Inizialmente pensavo di pubblicare quanto state per leggere nella sezione Spoiler del Blog Privato, dove condivido i pensieri per come nascono, con il costante desiderio di creare dialogo e scambio.

Ma proprio quando lo stavo per fare mi sono resa conto che non sarebbe stato un gesto veramente potente né una reale presa di posizione.

Sempre ieri, proprio dopo le riflessioni di cui parlo qui sotto, ho deciso che La Ciclista Ignorante parlerà anche di politica e di attivismo: alla veneranda età di 43 anni mi sto svegliando.

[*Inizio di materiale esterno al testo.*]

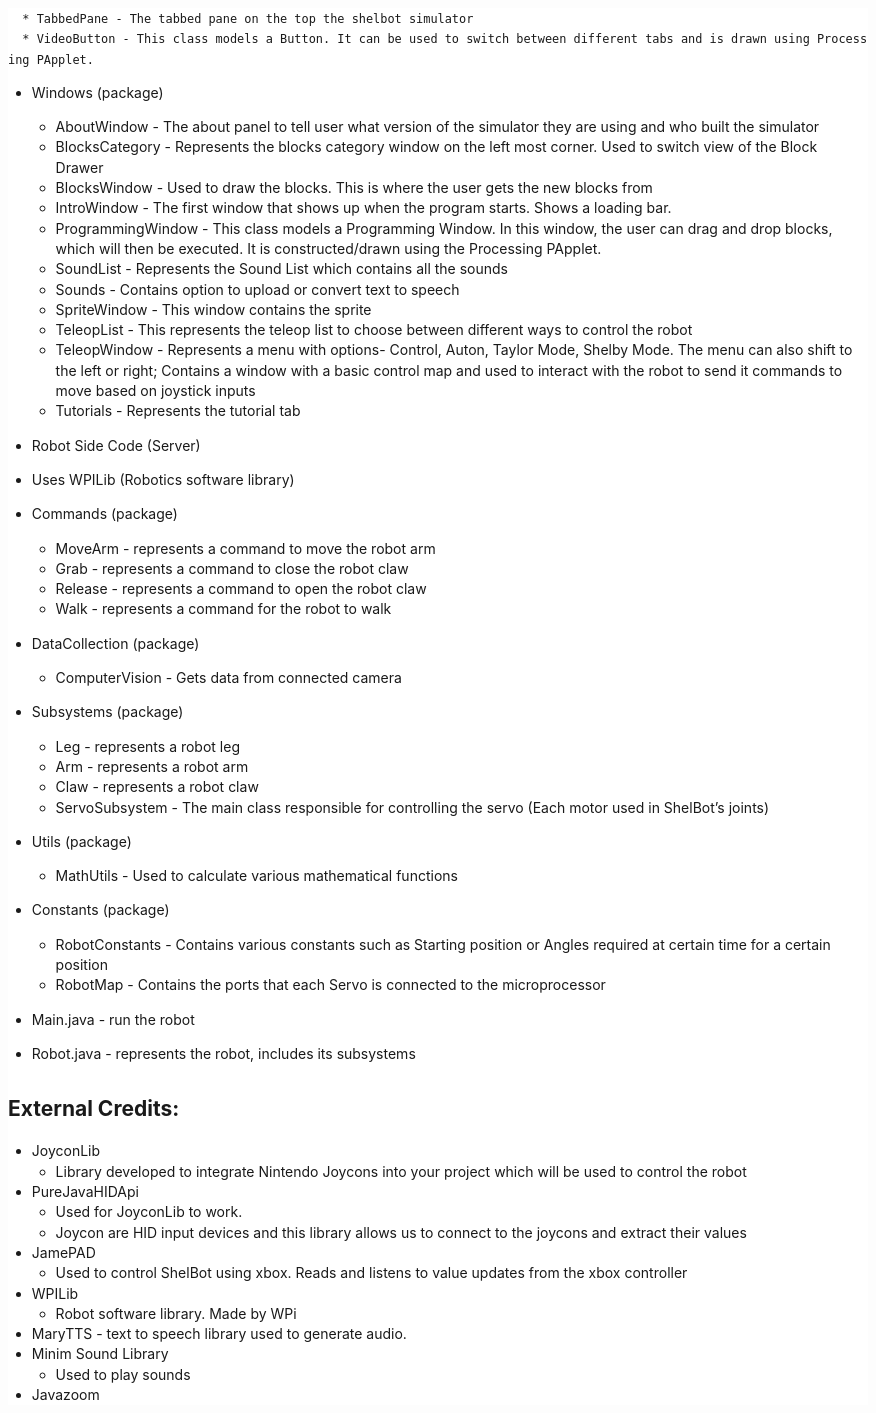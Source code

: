       * TabbedPane - The tabbed pane on the top the shelbot simulator
      * VideoButton - This class models a Button. It can be used to switch between different tabs and is drawn using Processing PApplet.
   * Windows (package)
      * AboutWindow - The about panel to tell user what version of the simulator they are using and who built the simulator
      * BlocksCategory - Represents the blocks category window on the left most corner. Used to switch view of the Block Drawer
      * BlocksWindow - Used to draw the blocks. This is where the user gets the new blocks from
      * IntroWindow - The first window that shows up when the program starts. Shows a loading bar.
      * ProgrammingWindow - This class models a Programming Window. In this window, the user can drag and drop blocks, which will then be executed. It is constructed/drawn using the Processing PApplet.
      * SoundList - Represents the Sound List which contains all the sounds
      * Sounds - Contains option to upload or convert text to speech
      * SpriteWindow - This window contains the sprite
      * TeleopList - This represents the teleop list to choose between different ways to control the robot
      * TeleopWindow - Represents a menu with options- Control, Auton, Taylor Mode, Shelby Mode. The menu can also shift to the left or right; Contains a window with a basic control map and used to interact with the robot to send it commands to move based on joystick inputs
      * Tutorials - Represents the tutorial tab


   * Robot Side Code (Server)
   * Uses WPILib (Robotics software library)
   * Commands (package)
      * MoveArm - represents a command to move the robot arm
      * Grab - represents a command to close the robot claw
      * Release - represents a command to open the robot claw
      * Walk - represents a command for the robot to walk
   * DataCollection (package)
      * ComputerVision - Gets data from connected camera
   * Subsystems (package)
      * Leg - represents a robot leg
      * Arm - represents a robot arm 
      * Claw - represents a robot claw
      * ServoSubsystem - The main class responsible for controlling the servo (Each motor used in ShelBot’s joints)
   * Utils (package)
      * MathUtils - Used to calculate various mathematical functions
   * Constants (package)
      * RobotConstants - Contains various constants such as Starting position or Angles required at certain time for a certain position
      * RobotMap - Contains the ports that each Servo is connected to the microprocessor
   * Main.java - run the robot
   * Robot.java - represents the robot, includes its subsystems



## External Credits: ##
   * JoyconLib
      * Library developed to integrate Nintendo Joycons into your project which will be used to control the robot
   * PureJavaHIDApi
      * Used for JoyconLib to work. 
      * Joycon are HID input devices and this library allows us to connect to the joycons and extract their values
   * JamePAD
      * Used to control ShelBot using xbox. Reads and listens to value updates from the xbox controller
   * WPILib
      * Robot software library. Made by WPi
   * MaryTTS - text to speech library used to generate audio.
   * Minim Sound Library
      * Used to play sounds
   * Javazoom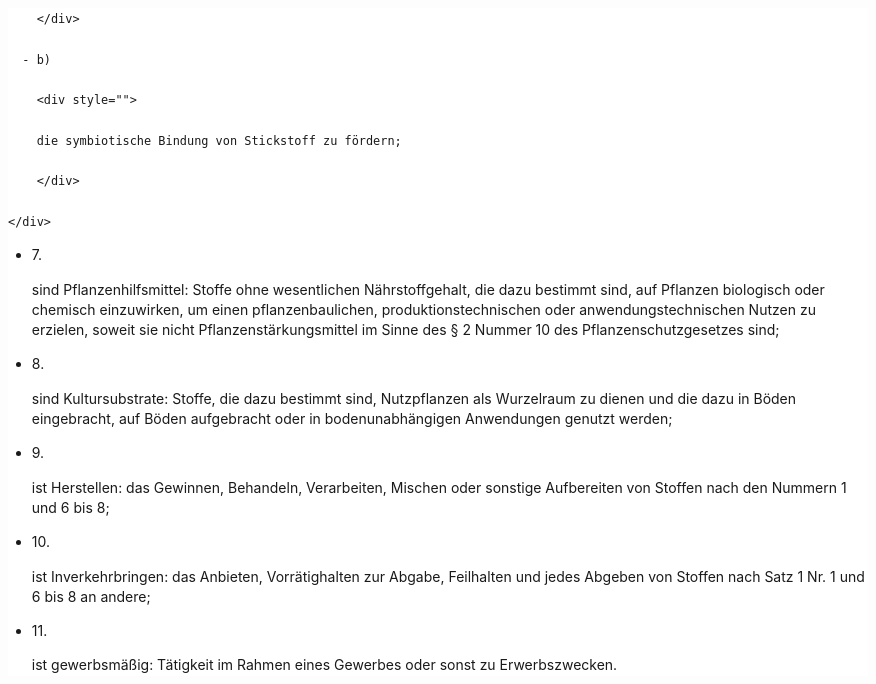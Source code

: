         </div>
    
      - b)
        
        <div style="">
        
        die symbiotische Bindung von Stickstoff zu fördern;
        
        </div>
    
    </div>

  - 7\.
    
    <div style="">
    
    sind Pflanzenhilfsmittel: Stoffe ohne wesentlichen Nährstoffgehalt,
    die dazu bestimmt sind, auf Pflanzen biologisch oder chemisch
    einzuwirken, um einen pflanzenbaulichen, produktionstechnischen oder
    anwendungstechnischen Nutzen zu erzielen, soweit sie nicht
    Pflanzenstärkungsmittel im Sinne des § 2 Nummer 10 des
    Pflanzenschutzgesetzes sind;
    
    </div>

  - 8\.
    
    <div style="">
    
    sind Kultursubstrate: Stoffe, die dazu bestimmt sind, Nutzpflanzen
    als Wurzelraum zu dienen und die dazu in Böden eingebracht, auf
    Böden aufgebracht oder in bodenunabhängigen Anwendungen genutzt
    werden;
    
    </div>

  - 9\.
    
    <div style="">
    
    ist Herstellen: das Gewinnen, Behandeln, Verarbeiten, Mischen oder
    sonstige Aufbereiten von Stoffen nach den Nummern 1 und 6 bis 8;
    
    </div>

  - 10\.
    
    <div style="">
    
    ist Inverkehrbringen: das Anbieten, Vorrätighalten zur Abgabe,
    Feilhalten und jedes Abgeben von Stoffen nach Satz 1 Nr. 1 und 6 bis
    8 an andere;
    
    </div>

  - 11\.
    
    <div style="">
    
    ist gewerbsmäßig: Tätigkeit im Rahmen eines Gewerbes oder sonst zu
    Erwerbszwecken.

Questo spazio non è mai stato solo bici e ciclomeccanica, anzi. Ultimamente pedalo sempre meno e cammino sempre di più, oltre al fatto che sto scrivendo poco o nulla, presa da una revisione totale di questo spazio e di tutto quello scritto finora. La bicicletta è sempre stato un mezzo e non un fine.

La bici unisce le più diverse classi sociali e, come sa dividere, sa anche unire.

Ogni volta che penso al potere della bicicletta, penso alla diversità di bici e persone durante le critical mass, sono una fotografia immediata di come questo mezzo che può creare immense divisioni di classe può abbattere ogni barriera.

Quella che segue è un’importante riflessione sulla consapevolezza personale politica e sociale. Come detto qui sotto, il mio intento non è convincere a tutti i costi chi ho di fronte, ma aprire un varco, un ponte, un dialogo.


Ieri ho condiviso una riflessione su Instagram e, nonostante fossi ben conscia del luogo in cui stessi parlando, ammetto di essermi stupita delle risposte. Riporto qui sotto il testo integrale del post.

È pazzesco come il mondo intorno cambi quando ti sposi, improvvisamente si manifesta quel pezzo di umanità che faresti a meno di vedere: maschilismo e misoginia interiorizzata anche da chi non penseresti mai.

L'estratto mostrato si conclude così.